Assiste-se hoje a uma Trivialização da Cultura, reduzida a fonte de
entretenimento e diversão, com as eventuais necessidades intelectuais e
do espírito a serem alimentadas por informação processada,
essencialmente através das tecnologias contemporâneas. Devemos
perguntarmo-nos, tal como o poeta T. S. Eliot [2], prémio Nobel da
literatura de 1948: “Where is the wisdom we have lost in knowledge?
Where is the knowledge we have lost in information?”
Esta
nova cultura de informação indiscriminada, prazer e autonomia, obtida
por meios tecnológicos actualmente disponíveis e potenciada pela sua
crescente interligação, é compulsivamente apelativa para a Juventude,
tornando-se a substância da sua vivência diária, centrada numa Realidade
Virtual e com profundos reflexos no processo de Socialização.
Neste domínio, a Escola tem papel relevante.
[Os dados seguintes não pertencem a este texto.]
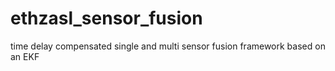 ethzasl_sensor_fusion
=====================

time delay compensated single and multi sensor fusion framework based on an EKF

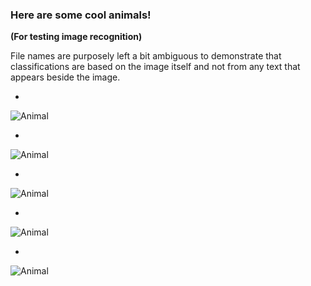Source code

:### Here are some cool animals!

**(For testing image recognition)**

File names are purposely left a bit ambiguous to demonstrate that classifications are based on the image itself and not from any text that appears beside the image.

*

![](https://raw.githubusercontent.com/mdmintz/TensorPy/master/sample_images/bird_animal.jpg "Animal")

*

![](https://raw.githubusercontent.com/mdmintz/TensorPy/master/sample_images/cat_animal.jpg "Animal")

*

![](https://raw.githubusercontent.com/mdmintz/TensorPy/master/sample_images/happy_animal.jpg "Animal")

*

![](https://raw.githubusercontent.com/mdmintz/TensorPy/master/sample_images/reptile_animal.jpg "Animal")

*

![](https://raw.githubusercontent.com/mdmintz/TensorPy/master/sample_images/water_animal.jpg "Animal")
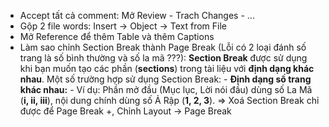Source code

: 
- Accept tất cả comment: Mở Review - Trach Changes - ...
- Gộp 2 file words: Insert -> Object -> Text from File 
- Mở Reference để thêm Table và thêm Captions
- Làm sao chỉnh Section Break thành Page Break (Lỗi có 2 loại đánh số trang là số bình thường và số la mã ???): 
		**Section Break** được sử dụng khi bạn muốn tạo các phần (**sections**) trong tài liệu với **định dạng khác nhau**. Một số trường hợp sử dụng Section Break:
		- **Định dạng số trang khác nhau:**
		    - Ví dụ: Phần mở đầu (Mục lục, Lời nói đầu) dùng số La Mã (**i, ii, iii**), nội dung chính dùng số Ả Rập (**1, 2, 3**).
   => Xoá Section Break chỉ được để Page Break
   +, Chỉnh Layout -> Page Break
Além do objectivo evidente
do Desenvolvimento pessoal, compete-lhe contribuir para a inserção das
novas gerações na vida comunitária. Aliás, terá sido esta a função
principal que lhe foi confiada, quando o sistema formal de educação foi
estabelecido. A Sociedade delegou-lhe então, de forma institucional, a
Transmissão do Saber, a Preservação e Criação Cultural. Neste contexto,
disciplinas em que a Ana Luísa participou durante muitos anos,
História da Ciências, Filosofia das Ciências, Sociologia das
Ciências, não só cumpriram aquela função da Escola, como contribuíram
para a formação de muitos grupos de alunos.
Com o
evoluir da dimensão e complexidade das diversas áreas curriculares, a
necessidade de fornecer o Conhecimento e Informação específicos foi
ocupando os meios e o tempo de ensino, reduzindo drasticamente, ou mesmo
eliminando, a outra competência outorgada. Este desajustamento entre as
duas missões, é, muito provavelmente, uma importante causa da acentuada
degradação cultural que se testemunha, nomeadamente de valores e
convicções e no nascer de sub-culturas ou mesmo contra-culturas
preocupantes.
No topo
da pirâmide do sistema de Ensino Formal, compete à Universidade ponderar
seriamente um correcto balanceamento entre a formação Técnica e
Humanística, valorizando o “Fazer” sem esquecer o “Ser” e ter um papel
impulsionador na adopção de medidas adequadas para os outros níveis de
escolaridade. Uma Educação estética desde os primeiros anos de
escolaridade contribuirá, decisivamente, para apreciar valores ao longo
da vida, assim como uma formação Filosófica, desde os últimos anos do
Secundário (e prolongável ao Superior) seria um factor de harmonização
entre as principais componentes culturais.
De
algum modo, estas preocupações estão vertidas no Manifesto produzido
pelos embaixadores do Ano Europeu da Criatividade e Inovação (2009),
personalidades nomeadas de reputado mérito nas áreas da Cultura,
Ciência, Economia, Educação e Design: “...Progredir com sabedoria
implica o respeito pela história e pelo património cultural. Todo o novo
saber assenta no conhecimento do passado e, na sua maioria, as
inovações são combinações de elementos já existentes. Plena de
respeito pela memória colectiva e individual, a cultura é importante
para não perder o rumo neste mundo em constante mutação. ...”.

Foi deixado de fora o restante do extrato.